Graphs (1 Viewer)

[omgmynameislong]

Say you were given a graph like cosecx and they tell you to draw 1/f(x), will there be open circles the intercepts or not?

eg. They give you some parabola looking thing like cosecx called f(x) with asymptotes, will there be open circles for intercepts for 1/f(x) or none like sinx?

 

[Trebla]

There will be open circles as the graph is undefined at those points.

 

[omgmynameislong]

It's not really undefined :|, its 1/infinite which should be zero but technically you can't reach it. I dunno.

1/(cscx) - Wolfram|Alpha

1/cosecx gives sinx without any opened dots so ?_?...

 

[lychnobity]

It's not really undefined :|, its 1/infinite which should be zero but technically you can't reach it. I dunno.

1/(cscx) - Wolfram|Alpha

1/cosecx gives sinx without any opened dots so ?_?...

Listen to Trebla.

1/infinity does not equal zero. It comes CLOSE TO IT; but never reaches it. That's why the 'intercepts' should have open circles, as it is defined at every point before and after it, except for the actual intercept.

 

[Rezen]

But in this case, 1/f(x) is cosx which is defined for for all x. If however you where to do f(x)=lnx, then there would be an open circle at x=0.

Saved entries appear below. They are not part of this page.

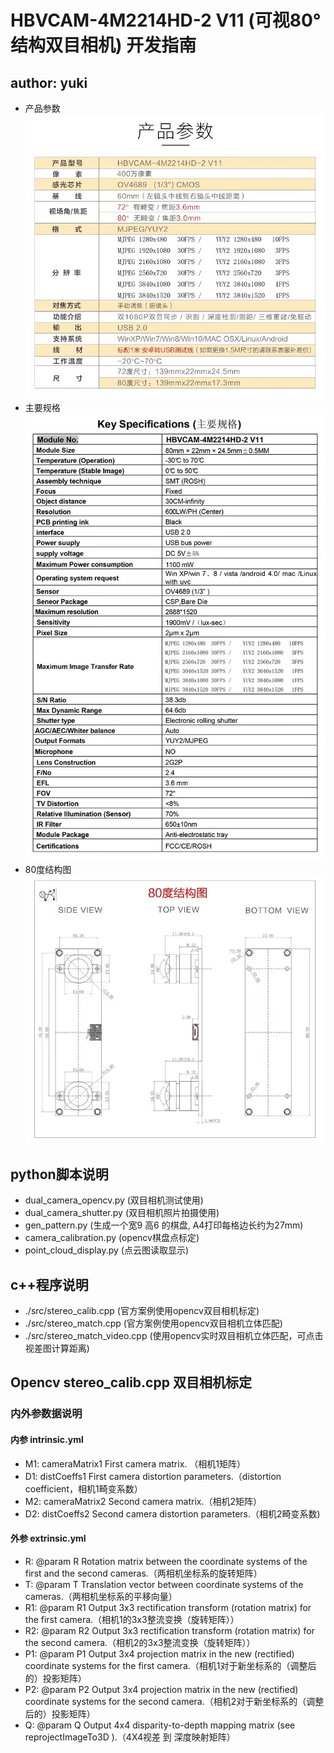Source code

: # HBVCAM-4M2214HD-2 V11 (可视80°结构双目相机) 开发指南
## author: yuki
- 产品参数
![产品参数](/doc//HBVCAM-4M2214HD-2V11/%E4%BA%A7%E5%93%81%E5%8F%82%E6%95%B0.jpg)
- 主要规格
![主要规格](/doc/HBVCAM-4M2214HD-2V11//%E4%B8%BB%E8%A6%81%E8%A7%84%E6%A0%BC.jpg)
- 80度结构图
![80度结构图](/doc/HBVCAM-4M2214HD-2V11/80%E5%BA%A6%E7%BB%93%E6%9E%84%E5%8F%82%E6%95%B0.jpg)

## python脚本说明
- dual_camera_opencv.py (双目相机测试使用)
- dual_camera_shutter.py (双目相机照片拍摄使用)
- gen_pattern.py (生成一个宽9 高6 的棋盘, A4打印每格边长约为27mm)
- camera_calibration.py (opencv棋盘点标定)
- point_cloud_display.py (点云图读取显示)

## c++程序说明
- ./src/stereo_calib.cpp (官方案例使用opencv双目相机标定)
- ./src/stereo_match.cpp (官方案例使用opencv双目相机立体匹配)
- ./src/stereo_match_video.cpp (使用opencv实时双目相机立体匹配，可点击视差图计算距离)

## Opencv stereo_calib.cpp 双目相机标定
### 内外参数据说明
#### 内参 intrinsic.yml

- M1: cameraMatrix1 First camera matrix. （相机1矩阵）
- D1: distCoeffs1 First camera distortion parameters.（distortion coefficient，相机1畸变系数）
- M2: cameraMatrix2 Second camera matrix.（相机2矩阵）
- D2: distCoeffs2 Second camera distortion parameters.（相机2畸变系数)

#### 外参 extrinsic.yml

- R:  @param R Rotation matrix between the coordinate systems of the first and the second cameras.（两相机坐标系的旋转矩阵）
- T:  @param T Translation vector between coordinate systems of the cameras.（两相机坐标系的平移向量）
- R1: @param R1 Output 3x3 rectification transform (rotation matrix) for the first camera.（相机1的3x3整流变换（旋转矩阵））
- R2: @param R2 Output 3x3 rectification transform (rotation matrix) for the second camera.（相机2的3x3整流变换（旋转矩阵））
- P1: @param P1 Output 3x4 projection matrix in the new (rectified) coordinate systems for the first camera.（相机1对于新坐标系的（调整后的）投影矩阵）
- P2: @param P2 Output 3x4 projection matrix in the new (rectified) coordinate systems for the second camera.（相机2对于新坐标系的（调整后的）投影矩阵）
- Q:  @param Q Output 4x4 disparity-to-depth mapping matrix (see reprojectImageTo3D ).（4X4视差 到 深度映射矩阵）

Atleast this is my understanding of what your ment to graph?

 

[Trebla]

It's not really undefined :|, its 1/infinite which should be zero but technically you can't reach it. I dunno.

1/(cscx) - Wolfram|Alpha

1/cosecx gives sinx without any opened dots so ?_?...

This is where one needs some strict technical precision:
cosec x = 1/sin x ONLY wherever sin x is non-zero
So technically one should write

DEFINITION:
cosec x = 1/sin x (with restriction sin x =/= 0)
By rearrangement
sin x = 1/cosec x (with restriction sin x =/= 0)
The restriction doesn't go away

What I'm basically trying to say is that sin x = 1/cosec x only if sin x is non-zero because of the restriction applied on cosec x which isn't automatically removed just for the sake of it.

You can only do this:
1/cosec x = 1/(1/sin x) = sin x
when sin x is non-zero due to the denominator in the definition of cosec x

 

[cutemouse]

Well by definition, the cosec function has gaps in its domain (namely when sinx=0).

So if f(x)=cosecx then sketching y=1/f(x) will mean that there would indeed be open circles at the x-intercepts as they are not included in the domain.

Also talking about whether the cosec function is defined at the points where sinx=0 doesn't make any sense because they are not included in the domain of the cosec function.